Das merkte Kathy Reichs vielleicht schon beim Konstruieren des Romans und hat sich deswegen – um die dringend notwendige Spannung zu generieren – für zwei Erzählstränge entschieden. So erlebt der Hörer, wie es Temperance Brennan in ihrem Grab ergeht, verfolgt auf der anderen Ebene die Ermittlungen in dem Fall, der sie in diese unschöne Situation gebracht hat. Es mag der gekürzten Fassung des Hörbuchs geschuldet sein, dass die Sprünge zwischen Gegenwart und Vergangenheit eher verwirren, denn zur Dramatik beitragen. Die Bemühungen, ihren Aufenthaltsort zu lokalisieren und dem unterirdischen Gefängnis zu entkommen, wirken fad. Beinahe lieblos zwischen die Passagen über den eigentlich Fall – den Mörder der drei Damen zu finden – gepresst, bremsen sie das Tempo, die Spannung, die Freude beim Publikum. Das kann auch die kleine Wendung am Schluss nicht mehr retten.

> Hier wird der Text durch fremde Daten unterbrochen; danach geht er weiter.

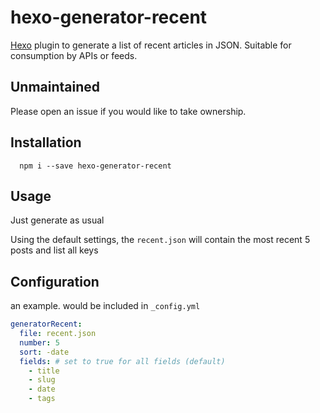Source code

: # hexo-generator-recent

[Hexo](https://hexo.io/) plugin to generate a list of recent articles in JSON.
Suitable for consumption by APIs or feeds.

## Unmaintained

Please open an issue if you would like to take ownership.

## Installation

```
  npm i --save hexo-generator-recent
```

## Usage

Just generate as usual

Using the default settings, the `recent.json` will contain the most recent 5
posts and list all keys

## Configuration

an example. would be included in `_config.yml`

```yaml
generatorRecent:
  file: recent.json
  number: 5
  sort: -date
  fields: # set to true for all fields (default)
    - title
    - slug
    - date
    - tags
```

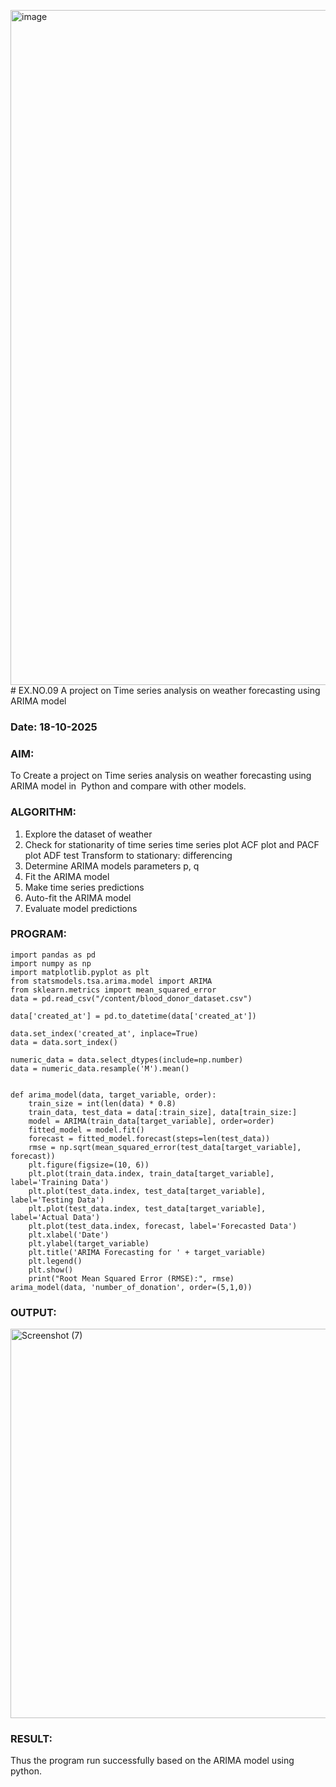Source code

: <img width="1920" height="1080" alt="image" src="https://github.com/user-attachments/assets/102597dd-f64e-4c77-8b6e-5483b6b09d56" /># EX.NO.09        A project on Time series analysis on weather forecasting using ARIMA model 
### Date: 18-10-2025

### AIM:
To Create a project on Time series analysis on weather forecasting using ARIMA model in  Python and compare with other models.
### ALGORITHM:
1. Explore the dataset of weather 
2. Check for stationarity of time series time series plot
   ACF plot and PACF plot
   ADF test
   Transform to stationary: differencing
3. Determine ARIMA models parameters p, q
4. Fit the ARIMA model
5. Make time series predictions
6. Auto-fit the ARIMA model
7. Evaluate model predictions
### PROGRAM:
```
import pandas as pd
import numpy as np
import matplotlib.pyplot as plt
from statsmodels.tsa.arima.model import ARIMA
from sklearn.metrics import mean_squared_error
data = pd.read_csv("/content/blood_donor_dataset.csv")

data['created_at'] = pd.to_datetime(data['created_at'])

data.set_index('created_at', inplace=True)
data = data.sort_index()

numeric_data = data.select_dtypes(include=np.number)
data = numeric_data.resample('M').mean()


def arima_model(data, target_variable, order):
    train_size = int(len(data) * 0.8)
    train_data, test_data = data[:train_size], data[train_size:]
    model = ARIMA(train_data[target_variable], order=order)
    fitted_model = model.fit()
    forecast = fitted_model.forecast(steps=len(test_data))
    rmse = np.sqrt(mean_squared_error(test_data[target_variable], forecast))
    plt.figure(figsize=(10, 6))
    plt.plot(train_data.index, train_data[target_variable], label='Training Data')
    plt.plot(test_data.index, test_data[target_variable], label='Testing Data')
    plt.plot(test_data.index, test_data[target_variable], label='Actual Data')
    plt.plot(test_data.index, forecast, label='Forecasted Data')
    plt.xlabel('Date')
    plt.ylabel(target_variable)
    plt.title('ARIMA Forecasting for ' + target_variable)
    plt.legend()
    plt.show()
    print("Root Mean Squared Error (RMSE):", rmse)
arima_model(data, 'number_of_donation', order=(5,1,0))
```

### OUTPUT:
<img width="1149" height="623" alt="Screenshot (7)" src="https://github.com/user-attachments/assets/4fb38ed9-895a-45ba-8e45-ab1fa5c6ccf1" />


### RESULT:
Thus the program run successfully based on the ARIMA model using python.
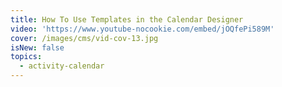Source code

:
 ```yaml
---
title: How To Use Templates in the Calendar Designer
video: 'https://www.youtube-nocookie.com/embed/jOQfePi589M'
cover: /images/cms/vid-cov-13.jpg
isNew: false
topics:
  - activity-calendar
---
```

Aufs falsche Pferd gesetzt
Mit Simone Thomalla hat sich der Verlag für einen bekannten Namen und somit für eine verkaufsfördernde Stimme entschieden. Doch die «Tatort Leipzig»-Kommissarin ist nur aus marketingtechnischer Sicht eine gute Wahl. Hört man genauer hin, zeigt sich, dass die deutsche Schauspielerin ihre ganz eigenen Probleme mit Brennans neustem Fall hat: Teilweise stolpert sie über französische Begriffe und auch die Aussprache englischer Wörter ist – bei genauem Hören – nicht immer fehlerfrei. Selbst mit anthropologischen Fachbegriffen, die sie aus ihrem Fernsehalltag kennen sollte, steht sie auf Kriegsfuss. Sie klingen abgelesen und offenbaren das Bemühen der Vorleserin. Zu artikuliert, zu wenig lebhaft ist ihr Vortrag. Das Konzentrationsvermögen des Zuhörers wird strapaziert.
Doch der Vorwurf ist nicht ihr zu machen. Die Übersetzung aus dem Englischen mag zwischen zwei Buchdeckeln zwar ihre Existenzberechtigung haben, für das gesprochene Wort ist sie jedoch ungeeignet. Schwächen, die man niedergeschrieben – und den Text vor Augen – wohl noch verzeihen mag, brechen diesem Hörbuch das Genick. Viele Sätze sind zu lang, die Fachbegriffe und ihre Erklärungen werden beinahe schon runtergerattert: Genannt, erklärt und weiter. Doch Kathy Reichs-Fans sind keine Anthropologen. Sie brauchen Zeit, die ihnen unbekannten Ausdrücke zu verstehen – um das anschliessende Geschehen verfolgen zu können. In Kombination mit Thomallas nüchternem Vortrag vermutet der kritische Hörer, dass auch die Sprecherin selbst froh ist, die inhaltlich komplexen Passagen hinter sich gebracht zu haben.
In dem mittlerweile zwölften Temperance Brennan-Roman präsentiert sich Kathy Reichs als schriftstellernde Sadistin. Nicht nur lässt sie die Opfer äusserst qualvoll zu Tode kommen, sie quält auch ihre Protagonistin und – leider – auch ihr Publikum. Zumindest in dieser Hinsicht ist die Auswahl von Übersetzer und Sprecherin adäquat.